Большинство ученых [полагают так же], некоторые колеблются между нею и
С. 74... Andrae (шведский востоковед. - Л.К.) ... считает, что [эта]
сура более поздняя и представляет единое произведение..." (примечания
1-2). И дальше в примечании 12: "Ст. 15-18 [добавлены] несколько
позже..." и т. д. и т.п.
Конечно, при оценке перевода дело не сводится к примечаниям о
хронологии тех или других частей переводимого произведения. И нельзя
не отметить, что в переводе академика Крачковского немало нового, что
приближает читателя к правильному пониманию этого памятника как
наиболее раннего свидетельства эпохи возникновения и развития ислама.
Уже основная формула ислама, начинающая суры Корана, передана в
переводе Крачковского словами "Во имя Аллаха...", а не "Во имя
бога...", как ее теперь обычно воспринимают. Принципиальность такого
перевода особо оговорена переводчиком[См.: Коран. Перевод и
комментарии И.Ю. Крачковского, c. 503.]. И это понятно. Культ Аллаха
как бога ислама в период составления Корана еще только выделился из
числа богов древних арабов. Поэтому и проповедники раннего ислама, в
том числе те из них, кто работал над составлением и редактированием
Корана, были прежде всего заинтересованы не в проповеди абстрактного
бога, а в утверждении уже известного арабам Аллаха как единого бога,
новое представление о котором должно было устранить культы всех старых
богов и богинь.
Безусловным, достоинством перевода И.Ю. Крачковского является
сохранение в нем той формы произношений собственных имен, какие были
приняты у арабов, а не их иудейских или христианских соответствий
(Джибриль вместо Гавриил, Нух вместо Ной, Йусуф вместо Иосиф, Ибрахим
вместо Авраам, Марйам вместо Мария и т.д.). В этом отношении И.Ю.
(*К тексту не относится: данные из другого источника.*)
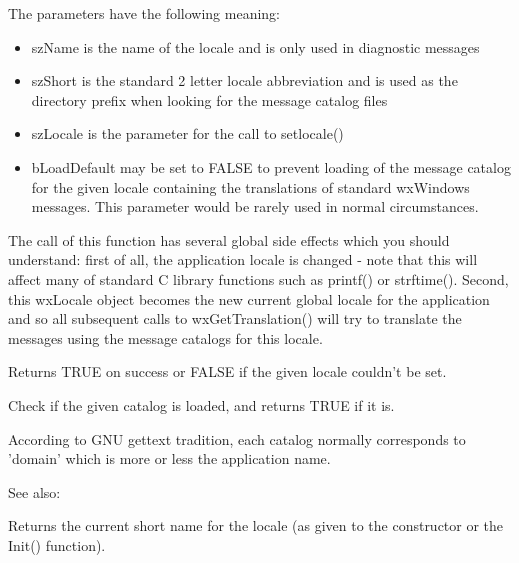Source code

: \label{wxlocaleinit}


The parameters have the following meaning:

\begin{itemize}\itemsep=0pt
\item szName is the name of the locale and is only used in diagnostic messages
\item szShort is the standard 2 letter locale abbreviation and is used as the
directory prefix when looking for the message catalog files
\item szLocale is the parameter for the call to setlocale()
\item bLoadDefault may be set to FALSE to prevent loading of the message catalog
for the given locale containing the translations of standard wxWindows messages.
This parameter would be rarely used in normal circumstances.
\end{itemize}

The call of this function has several global side effects which you should
understand: first of all, the application locale is changed - note that this
will affect many of standard C library functions such as printf() or strftime().
Second, this wxLocale object becomes the new current global locale for the
application and so all subsequent calls to wxGetTranslation() will try to
translate the messages using the message catalogs for this locale.

Returns TRUE on success or FALSE if the given locale couldn't be set.

\label{wxlocaleisloaded}


Check if the given catalog is loaded, and returns TRUE if it is.

According to GNU gettext tradition, each catalog
normally corresponds to 'domain' which is more or less the application name.

See also: 

\label{wxlocalegetname}


Returns the current short name for the locale (as given to the constructor or
the Init() function).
Крачковский, продолжая лучшие русские академические традиции, намного
поднялся над большинством более ранних переводчиков, включая Г.С.
Саблукова. Но, к сожалению, перевод И.Ю. Крачковского остался
неоконченным. "Окончательная редакция перевода не была завершена, а
обширный подготовительный материал не был целиком реализован. Самый
текст перевода остался литературно необработанным, местами сохраняя
форму подстрочника. В окончательной редакции перевод ряда стихов,
может быть, получил бы иную формулировку, как об этом можно думать на
основании переводов коранических цитат в позднейших работах И.Ю.
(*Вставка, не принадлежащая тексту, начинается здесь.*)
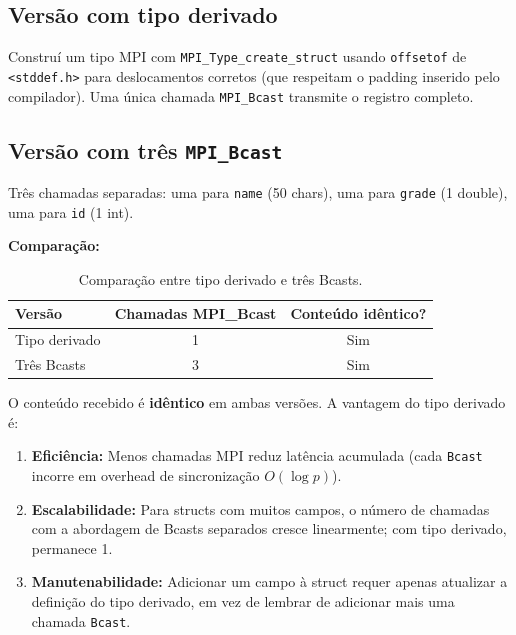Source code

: \documentclass[10pt,small,a4paper]{article}
\begin{document}
\subsection{Versão com tipo derivado}
Construí um tipo MPI com \texttt{MPI\_Type\_create\_struct} usando
\texttt{offsetof} de \texttt{<stddef.h>} para deslocamentos corretos
(que respeitam o padding inserido pelo compilador).
Uma única chamada \texttt{MPI\_Bcast} transmite o registro completo.

\subsection{Versão com três \texttt{MPI\_Bcast}}
Três chamadas separadas: uma para \texttt{name} (50 chars), uma para
\texttt{grade} (1 double), uma para \texttt{id} (1 int).

\textbf{Comparação:}
\begin{table}[H]
    \centering
    \caption{Comparação entre tipo derivado e três Bcasts.}
    \begin{tabular}{@{}lcc@{}}
        \toprule
        Versão & Chamadas MPI\_Bcast & Conteúdo idêntico? \\
        \midrule
        Tipo derivado & 1 & Sim \\
        Três Bcasts   & 3 & Sim \\
        \bottomrule
    \end{tabular}
\end{table}

O conteúdo recebido é \textbf{idêntico} em ambas versões. A vantagem do tipo
derivado é:
\begin{enumerate}
    \item \textbf{Eficiência:} Menos chamadas MPI reduz latência acumulada
    (cada \texttt{Bcast} incorre em overhead de sincronização $O(\log p)$).
    \item \textbf{Escalabilidade:} Para structs com muitos campos, o número de
    chamadas com a abordagem de Bcasts separados cresce linearmente; com tipo
    derivado, permanece 1.
    \item \textbf{Manutenabilidade:} Adicionar um campo à struct requer apenas
    atualizar a definição do tipo derivado, em vez de lembrar de adicionar mais
    uma chamada \texttt{Bcast}.
\end{enumerate}
\end{document}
Крачковского"[Коран. Перевод и комментарии И.Ю. Крачковского, с. 10.].
В рукописи, над которой И.Ю. Крачковский работал с 1921 по 1930
год, неоднократно возвращаясь к ней и позднее, сохранялся и разнобой в
форме собственных имен, что также оговорено в предисловии к переводу.
"Решение вопроса о фиксации арабской формы для библейских имен (Муса
вместо Моисей, Харун вместо Аарон и т. п.) взяли на себя подготовители
и редактор (как указано в книге - В.А. Крачковская, П.А. Грязневич и
В.И. Беляев. - Л.К.), так как у автора на протяжении всего текста
встречается непоследовательная передача - то в одной, то в другой
форме"[Там же с. 11].
В комментариях академика Крачковского, имеющих форму
предварительного "краткого конспекта примечаний", ощущается порой
сильное влияние мусульманской традиции и ее модернизированных
истолкований. Впрочем, иногда это воспринимается как досадная описка,
своего рода lapsus kalami. Так, в примечании 62 к словам 91-го аята
второй суры Корана "Кто был врагом Джибрилу..." сказано: "У евреев
Гавриил - злой ангел"[Коран. Перевод и комментарии И.Ю. Крачковского,
с. 508.]. На поверку Гавриил в иудаизме, как и в христианстве, - один
из главных ангелов - "сила господня", он характеризуется не злыми, а
добрыми качествами. Мнение же о том, что он считается в иудаизме
грозным, злым, как оказывается, идет от мусульман, авторов известных
тафсиров - аль-Бухари (810-870), аз-3амахшари (1074-1143), аль-Байдави
(ум. ок. 1286 г.), которые, добросовестно пересказывая Коран, создали
впечатление, что раз враги Джибриля - "враги божьи", иудеи, то и их
ангел Гавриил - злой. Таким образом, в комментарии в этом случае
оказалась описка или, вернее, некритически воспринятый взгляд
мусульманских истолкователей Корана. То, что такое мнение было среди
мусульман распространено, определило, очевидно, и детальный рассказ о
причине его возникновения еще в старых энциклопедических изданиях, в
том числе выходивших в царской России[См. ст. "Гавриил". - Еврейская
энциклопедия. Спб., б. г., т. 5, с. 931-932.].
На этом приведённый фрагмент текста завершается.